Start of Block

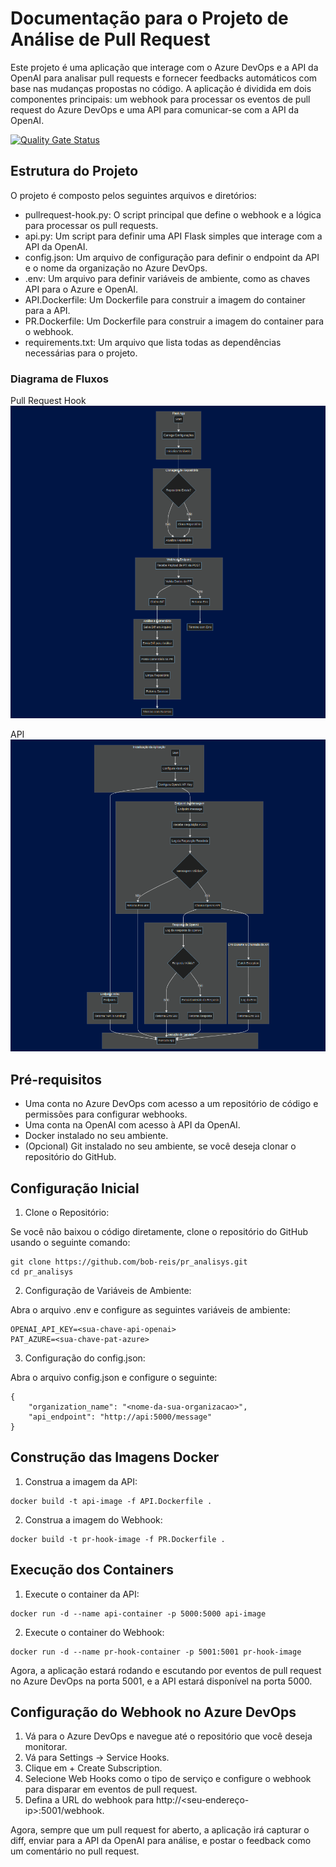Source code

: # Documentação para o Projeto de Análise de Pull Request

Este projeto é uma aplicação que interage com o Azure DevOps e a API da OpenAI para analisar pull requests e fornecer feedbacks automáticos com base nas mudanças propostas no código. A aplicação é dividida em dois componentes principais: um webhook para processar os eventos de pull request do Azure DevOps e uma API para comunicar-se com a API da OpenAI.


[![Quality Gate Status](https://sonarcloud.io/api/project_badges/measure?project=bob-reis_pr_analisys&metric=alert_status)](https://sonarcloud.io/summary/new_code?id=bob-reis_pr_analisys)


## Estrutura do Projeto
O projeto é composto pelos seguintes arquivos e diretórios:

- pullrequest-hook.py: O script principal que define o webhook e a lógica para processar os pull requests.
- api.py: Um script para definir uma API Flask simples que interage com a API da OpenAI.
- config.json: Um arquivo de configuração para definir o endpoint da API e o nome da organização no Azure DevOps.
- .env: Um arquivo para definir variáveis de ambiente, como as chaves API para o Azure e OpenAI.
- API.Dockerfile: Um Dockerfile para construir a imagem do container para a API.
- PR.Dockerfile: Um Dockerfile para construir a imagem do container para o webhook.
- requirements.txt: Um arquivo que lista todas as dependências necessárias para o projeto.

### Diagrama de Fluxos

Pull Request Hook
![Pull Request Hook Flow](documentacoes/images/pullrequest-hook-flow.png)

API
![API Flow](documentacoes/images/api-flow.png)

## Pré-requisitos
- Uma conta no Azure DevOps com acesso a um repositório de código e permissões para configurar webhooks.
- Uma conta na OpenAI com acesso à API da OpenAI.
- Docker instalado no seu ambiente.
- (Opcional) Git instalado no seu ambiente, se você deseja clonar o repositório do GitHub.

## Configuração Inicial

1. Clone o Repositório:

Se você não baixou o código diretamente, clone o repositório do GitHub usando o seguinte comando:

```
git clone https://github.com/bob-reis/pr_analisys.git
cd pr_analisys
```

2. Configuração de Variáveis de Ambiente:

Abra o arquivo .env e configure as seguintes variáveis de ambiente:

```
OPENAI_API_KEY=<sua-chave-api-openai>
PAT_AZURE=<sua-chave-pat-azure>
```

3. Configuração do config.json:

Abra o arquivo config.json e configure o seguinte:

```
{
    "organization_name": "<nome-da-sua-organizacao>",
    "api_endpoint": "http://api:5000/message"
}
```


## Construção das Imagens Docker

1. Construa a imagem da API:

```
docker build -t api-image -f API.Dockerfile .
```

2. Construa a imagem do Webhook:

```
docker build -t pr-hook-image -f PR.Dockerfile .
```

## Execução dos Containers

1. Execute o container da API:

```
docker run -d --name api-container -p 5000:5000 api-image
```

2. Execute o container do Webhook:

```
docker run -d --name pr-hook-container -p 5001:5001 pr-hook-image
```

Agora, a aplicação estará rodando e escutando por eventos de pull request no Azure DevOps na porta 5001, e a API estará disponível na porta 5000.

## Configuração do Webhook no Azure DevOps

1. Vá para o Azure DevOps e navegue até o repositório que você deseja monitorar.
2. Vá para Settings -> Service Hooks.
3. Clique em + Create Subscription.
4. Selecione Web Hooks como o tipo de serviço e configure o webhook para disparar em eventos de pull request.
5. Defina a URL do webhook para http://<seu-endereço-ip>:5001/webhook.


Agora, sempre que um pull request for aberto, a aplicação irá capturar o diff, enviar para a API da OpenAI para análise, e postar o feedback como um comentário no pull request.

End of Block

Task goal: The response should be the lines from the one containing "## Execução dos Containers" through the last line of the data, set down exactly and with no other line.

Solved problem:
## Execução dos Containers

1. Execute o container da API:

```
docker run -d --name api-container -p 5000:5000 api-image
```

2. Execute o container do Webhook:

```
docker run -d --name pr-hook-container -p 5001:5001 pr-hook-image
```

Agora, a aplicação estará rodando e escutando por eventos de pull request no Azure DevOps na porta 5001, e a API estará disponível na porta 5000.

## Configuração do Webhook no Azure DevOps

1. Vá para o Azure DevOps e navegue até o repositório que você deseja monitorar.
2. Vá para Settings -> Service Hooks.
3. Clique em + Create Subscription.
4. Selecione Web Hooks como o tipo de serviço e configure o webhook para disparar em eventos de pull request.
5. Defina a URL do webhook para http://<seu-endereço-ip>:5001/webhook.


Agora, sempre que um pull request for aberto, a aplicação irá capturar o diff, enviar para a API da OpenAI para análise, e postar o feedback como um comentário no pull request.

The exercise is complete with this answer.